Fig. 3: Benchmarking the specificity of SAVANA against existing algorithms using sequencing replicates of matched germline controls.

a, Schematic representation of the COLO829BL normal flow cell replicate analysis strategy implemented to quantify the false-positive rate of somatic SV detection algorithms. Created with BioRender.com. b, The number of somatic SVs detected in the COLO829BL cell line when running the algorithms benchmarked using a normal replicate as the tumor sample. The number on top of each bar indicates the number of false-positive calls for each algorithm. c, Schematic representation of the replicate analysis strategy implemented to quantify the false-positive rate of somatic SV detection algorithms. Created with BioRender.com. d, The distribution of false-positive SV calls detected when running the SV detection algorithms benchmarked using replicates of 37 whole-blood normal samples with at least 30× coverage, generated in silico by splitting sequencing reads randomly into two BAM files. Each dot represents one blood sample. The significance in d was assessed using the two-sided Wilcoxon’s rank test (****P < 0.0001).
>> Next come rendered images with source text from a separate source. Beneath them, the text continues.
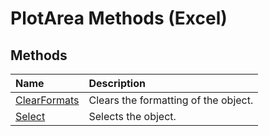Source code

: 
# PlotArea Methods (Excel)

## Methods



|**Name**|**Description**|
|:-----|:-----|
|[ClearFormats](f56616c8-aefe-3973-05fc-b410d5521c36.md)|Clears the formatting of the object.|
|[Select](0aa567a6-b6d6-633a-e2b2-6ef07431692a.md)|Selects the object.|
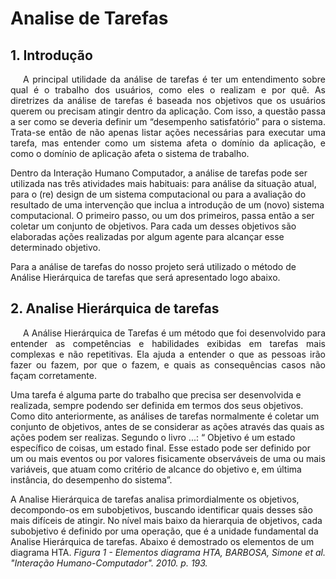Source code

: # Analise de Tarefas

## 1. Introdução
<p style="text-indent: 20px; text-align: justify">
A principal utilidade da análise de tarefas é ter um entendimento sobre qual é o trabalho dos usuários, como eles o realizam e por quê. As diretrizes da análise de tarefas é baseada nos objetivos que os usuários querem ou precisam atingir dentro da aplicação. Com isso, a questão passa a ser como se deveria definir um “desempenho satisfatório” para o sistema. Trata-se então de não apenas listar ações necessárias para executar uma tarefa, mas entender como um sistema afeta o domínio da aplicação, e como o domínio de aplicação afeta o sistema de trabalho.

Dentro da Interação Humano Computador, a análise de tarefas pode ser utilizada nas três atividades mais habituais: para análise da situação atual, para o (re) design de um sistema computacional ou para a avaliação do resultado de uma intervenção que inclua a introdução de um (novo) sistema computacional. O primeiro passo, ou um dos primeiros, passa então a ser coletar um conjunto de objetivos. Para cada um desses objetivos são elaboradas ações realizadas por algum agente para alcançar esse determinado objetivo. 

Para a análise de tarefas do nosso projeto será utilizado o método de Análise Hierárquica de tarefas que será apresentado logo abaixo.

</p>

## 2. Analise Hierárquica de tarefas
<p style="text-indent: 20px; text-align: justify">
A Análise Hierárquica de Tarefas é um método que foi desenvolvido para entender as competências e habilidades exibidas em tarefas mais complexas e não repetitivas. Ela ajuda a entender o que as pessoas irão fazer ou fazem, por que o fazem, e quais as consequências casos não façam corretamente.

Uma tarefa é alguma parte do trabalho que precisa ser desenvolvida e realizada, sempre podendo ser definida em termos dos seus objetivos. Como dito anteriormente, as análises de tarefas normalmente é coletar um conjunto de objetivos, antes de se considerar as ações através das quais as ações podem ser realizas. Segundo o livro ...: “ Objetivo é um estado específico de coisas, um estado final. Esse estado pode ser definido por um ou mais eventos ou por valores fisicamente observáveis de uma ou mais variáveis, que atuam como critério de alcance do objetivo e, em última instância, do desempenho do sistema”.

A Analise Hierárquica de tarefas analisa primordialmente os objetivos, decompondo-os em subobjetivos, buscando identificar quais desses são mais difíceis de atingir. No nível mais baixo da hierarquia de objetivos, cada subobjetivo é definido por uma operação, que é a unidade fundamental da Analise Hierárquica de tarefas. Abaixo é demostrado os elementos de um diagrama HTA.
*Figura 1 -  Elementos diagrama HTA, BARBOSA, Simone et al. "Interação Humano-Computador". 2010. p. 193.*
  
</p>
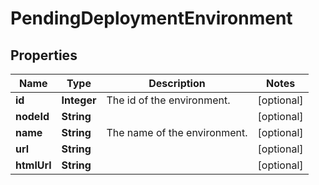 

# PendingDeploymentEnvironment


## Properties

| Name | Type | Description | Notes |
|------------ | ------------- | ------------- | -------------|
|**id** | **Integer** | The id of the environment. |  [optional] |
|**nodeId** | **String** |  |  [optional] |
|**name** | **String** | The name of the environment. |  [optional] |
|**url** | **String** |  |  [optional] |
|**htmlUrl** | **String** |  |  [optional] |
The P values for the comparison of SAVANA against cuteSV, Sniffles2, SVIM, Severus, SVision-pro and NanomonSV were P = 2.5 × 10−12, P = 2.5 × 10−12, P = 2.5 × 10−12, P = 2.5 × 10−12, P = 1.4 × 10−11 and P = 7 × 10−12, respectively. The box plots in d show the median, first and third quartiles (boxes), and the whiskers encompass observations within 1.5× the interquartile range from the first and third quartiles.